### [TO DO]
Transcribe exactly the lines from the one containing "<p>一位政府官员说，白宫事" through the end of the entries, including both the first and the last, and nothing else.

[Saved entries]

═══

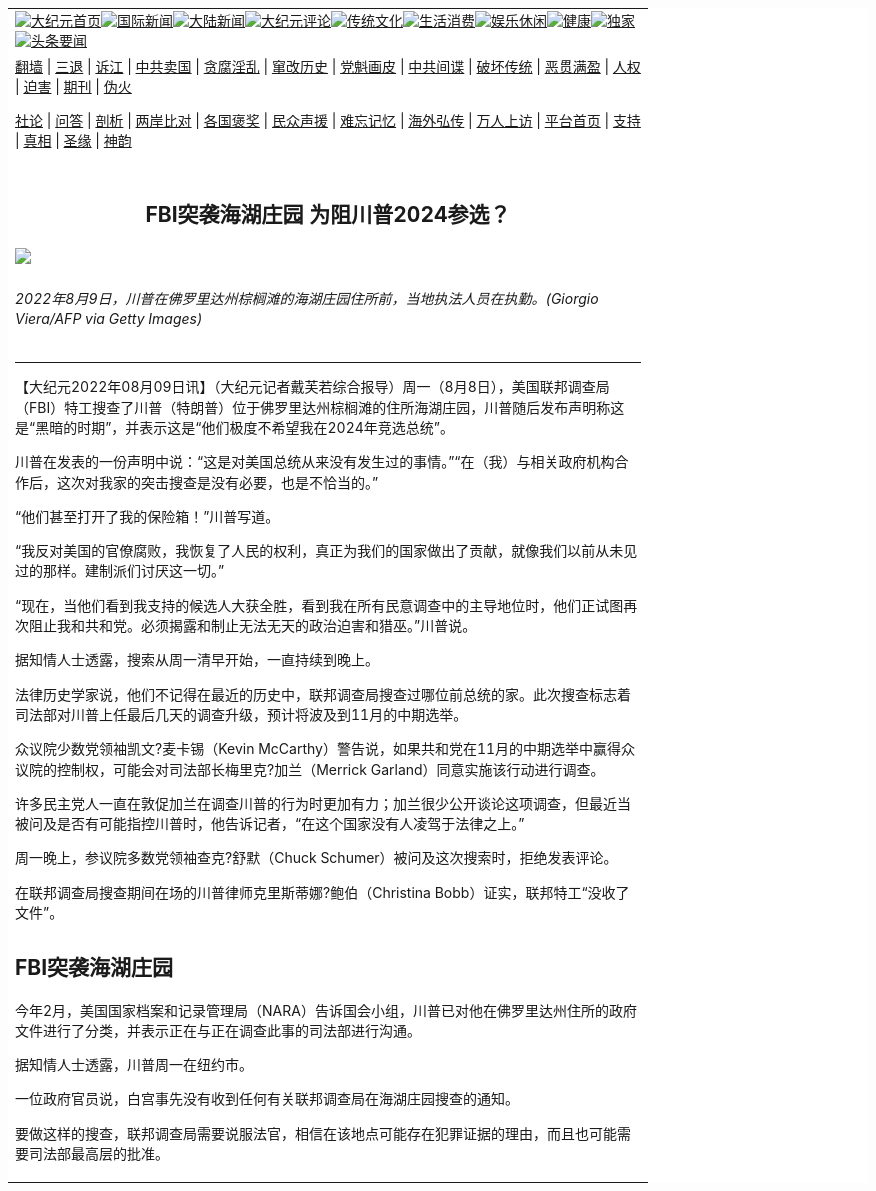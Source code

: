 <a name="1" id="1" target="_blank"></a><span id="1"></span>
<table align=center border="0"><tr><td colspan="2" VALIGN=TOP><a href="https://github.com/1992513/djy/blob/master/gb/nf1351518.md#1"><img src="https://raw.githubusercontent.com/1992513/www/master/t/djy/1.jpg" title="大纪元首页" alt="大纪元首页"></a><a href="https://github.com/1992513/djy/blob/master/gb/n24hr.md#1"><img src="https://raw.githubusercontent.com/1992513/www/master/t/djy/3.jpg" title="国际新闻" alt="国际新闻"></a><a href="https://github.com/1992513/djy/blob/master/gb/nsc413.md#1"><img src="https://raw.githubusercontent.com/1992513/www/master/t/djy/4.jpg" title="大陆新闻" alt="大陆新闻"></a><a href="https://github.com/1992513/djy/blob/master/gb/news392.md#1"><img src="https://raw.githubusercontent.com/1992513/www/master/t/djy/5.jpg" title="大纪元评论" alt="大纪元评论"></a><a href="https://github.com/1992513/djy/blob/master/gb/news2007.md#1"><img src="https://raw.githubusercontent.com/1992513/www/master/t/djy/6.jpg" title="传统文化" alt="传统文化"></a><a href="https://github.com/1992513/djy/blob/master/gb/news2008.md#1"><img src="https://raw.githubusercontent.com/1992513/www/master/t/djy/7.jpg" title="生活消费" alt="生活消费"></a><a href="https://github.com/1992513/djy/blob/master/gb/ncyule.md#1"><img src="https://raw.githubusercontent.com/1992513/www/master/t/djy/8.jpg" title="娱乐休闲" alt="娱乐休闲"></a><a href="https://github.com/1992513/djy/blob/master/gb/nsc1002.md#1"><img src="https://raw.githubusercontent.com/1992513/www/master/t/djy/9.jpg" title="健康" alt="健康"></a><a href="https://github.com/1992513/djy/blob/master/gb/nf6092.md#1"><img src="https://raw.githubusercontent.com/1992513/www/master/t/djy/10a.jpg" title="独家" alt="独家"></a><a href="https://github.com/1992513/djy/blob/master/gb/nf4514.md#1"><img src="https://raw.githubusercontent.com/1992513/www/master/t/djy/12a.jpg" title="头条要闻" alt="头条要闻"></a></td></tr>
<tr><td colspan="2" VALIGN=TOP><a target="_blank" href="https://github.com/1992513/www/blob/master/README.md?zsrh#1">翻墙</a> | <a target="_blank" href="https://github.com/1992513/djy/blob/master/gb/nf5657.md#1">三退</a> | <a target="_blank" href="https://github.com/1992513/djy/blob/master/gb/nf6124.md#1">诉江</a> | <a target="_blank" href="https://github.com/1992513/djy/blob/master/gb/nf1176117.md#1">中共卖国</a> | <a target="_blank" href="https://github.com/1992513/djy/blob/master/gb/nf5773.md#1">贪腐淫乱</a> | <a target="_blank" href="https://github.com/1992513/djy/blob/master/gb/nf1176115.md#1">窜改历史</a> | <a target="_blank" href="https://github.com/1992513/djy/blob/master/gb/nf1176107.md#1">党魁画皮</a> | <a target="_blank" href="https://github.com/1992513/djy/blob/master/gb/nf1320400.md#1">中共间谍</a> | <a target="_blank" href="https://github.com/1992513/djy/blob/master/gb/nf1176114.md#1">破坏传统</a> | <a target="_blank" href="https://github.com/1992513/ntdtv/blob/master/gb/prog447_1.md#1">恶贯满盈</a> | <a target="_blank" href="https://github.com/1992513/djy/blob/master/gb/ncid278.md#1">人权</a> | <a target="_blank" href="https://github.com/1992513/djy/blob/master/gb/nf1176111.md#1">迫害</a> | <a target="_blank" href="https://gitlab.com/szzdlab/mh-qikan/blob/master/README.md#1">期刊</a> | <a target="_blank" href="https://github.com/1992513/djy/blob/master/gb/nf5562.md#1">伪火</a></p><p><a target="_blank" href="https://github.com/1992513/djy/blob/master/gb/9p.md#1">社论</a> | <a target="_blank" href="https://github.com/1992513/djy/blob/master/gb/nf4378.md#1">问答</a> | <a target="_blank" href="https://github.com/1992513/djy/blob/master/gb/nf5792.md#1">剖析</a> | <a target="_blank" href="https://github.com/1992513/djy/blob/master/gb/nf5735.md#1">两岸比对</a> | <a target="_blank" href="https://github.com/1992513/djy/blob/master/gb/nf6119.md#1">各国褒奖</a> | <a target="_blank" href="https://github.com/1992513/djy/blob/master/gb/nf6120.md#1">民众声援</a> | <a target="_blank" href="https://github.com/1992513/djy/blob/master/gb/nf1188594.md#1">难忘记忆</a> | <a target="_blank" href="https://github.com/1992513/djy/blob/master/gb/nf3180.md#1">海外弘传</a> | <a target="_blank" href="https://github.com/1992513/djy/blob/master/gb/nf5410.md#1">万人上访</a> | <a target="_blank" href="https://github.com/1992513/www/blob/master/README.md?zsrh#1">平台首页</a> | <a target="_blank" href="https://github.com/1992513/djy/blob/master/gb/nf4386.md#1">支持</a> | <a target="_blank" href="https://github.com/1992513/djy/blob/master/gb/nf4389.md#1">真相</a> | <a target="_blank" href="https://github.com/1992513/djy/blob/master/gb/nf5790.md#1">圣缘</a> | <a target="_blank" href="https://github.com/1992513/djy/blob/master/gb/nf4786.md#1">神韵</a></td></tr>
<tr><td VALIGN=TOP width="626"><h2 align=center>FBI突袭海湖庄园 为阻川普2024参选？</h2>
<img width="600" src="https://i.epochtimes.com/assets/uploads/2022/08/id13799131-GettyImages-1242402829-600x400.jpg" />
<h6>2022年8月9日，川普在佛罗里达州棕榈滩的海湖庄园住所前，当地执法人员在执勤。(Giorgio Viera/AFP via Getty Images)
</h6>
<hr>
	<p>【大纪元2022年08月09日讯】（大纪元记者戴芙若综合报导）周一（8月8日），美国联邦调查局（FBI）特工搜查了川普（特朗普）位于佛罗里达州棕榈滩的住所海湖庄园，川普随后发布声明称这是“黑暗的时期”，并表示这是“他们极度不希望我在2024年竞选总统”。</p>
<p>川普在发表的一份声明中说：“这是对美国总统从来没有发生过的事情。”“在（我）与相关政府机构合作后，这次对我家的突击搜查是没有必要，也是不恰当的。”</p>
<p>“他们甚至打开了我的保险箱！”川普写道。</p>
<p>“我反对美国的官僚腐败，我恢复了人民的权利，真正为我们的国家做出了贡献，就像我们以前从未见过的那样。建制派们讨厌这一切。”</p>
<p>“现在，当他们看到我支持的候选人大获全胜，看到我在所有民意调查中的主导地位时，他们正试图再次阻止我和共和党。必须揭露和制止无法无天的政治迫害和猎巫。”川普说。</p>
<p>据知情人士透露，搜索从周一清早开始，一直持续到晚上。</p>
<p>法律历史学家说，他们不记得在最近的历史中，联邦调查局搜查过哪位前总统的家。此次搜查标志着司法部对川普上任最后几天的调查升级，预计将波及到11月的中期选举。</p>
<p>众议院少数党领袖凯文?麦卡锡（Kevin McCarthy）警告说，如果共和党在11月的中期选举中赢得众议院的控制权，可能会对司法部长梅里克?加兰（Merrick Garland）同意实施该行动进行调查。</p>
<p>许多民主党人一直在敦促加兰在调查川普的行为时更加有力；加兰很少公开谈论这项调查，但最近当被问及是否有可能指控川普时，他告诉记者，“在这个国家没有人凌驾于法律之上。”</p>
<p>周一晚上，参议院多数党领袖查克?舒默（Chuck Schumer）被问及这次搜索时，拒绝发表评论。</p>
<p>在联邦调查局搜查期间在场的川普律师克里斯蒂娜?鲍伯（Christina Bobb）证实，联邦特工“没收了文件”。</p>
<h2>FBI突袭海湖庄园</h2>
<p>今年2月，美国国家档案和记录管理局（NARA）告诉国会小组，川普已对他在佛罗里达州住所的政府文件进行了分类，并表示正在与正在调查此事的司法部进行沟通。</p>
<p>据知情人士透露，川普周一在纽约市。</p>
<p>一位政府官员说，白宫事先没有收到任何有关联邦调查局在海湖庄园搜查的通知。</p>
<p>要做这样的搜查，联邦调查局需要说服法官，相信在该地点可能存在犯罪证据的理由，而且也可能需要司法部最高层的批准。</p>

═══

### [RESULT FOR THIS TASK]
<p>一位政府官员说，白宫事先没有收到任何有关联邦调查局在海湖庄园搜查的通知。</p>
<p>要做这样的搜查，联邦调查局需要说服法官，相信在该地点可能存在犯罪证据的理由，而且也可能需要司法部最高层的批准。</p>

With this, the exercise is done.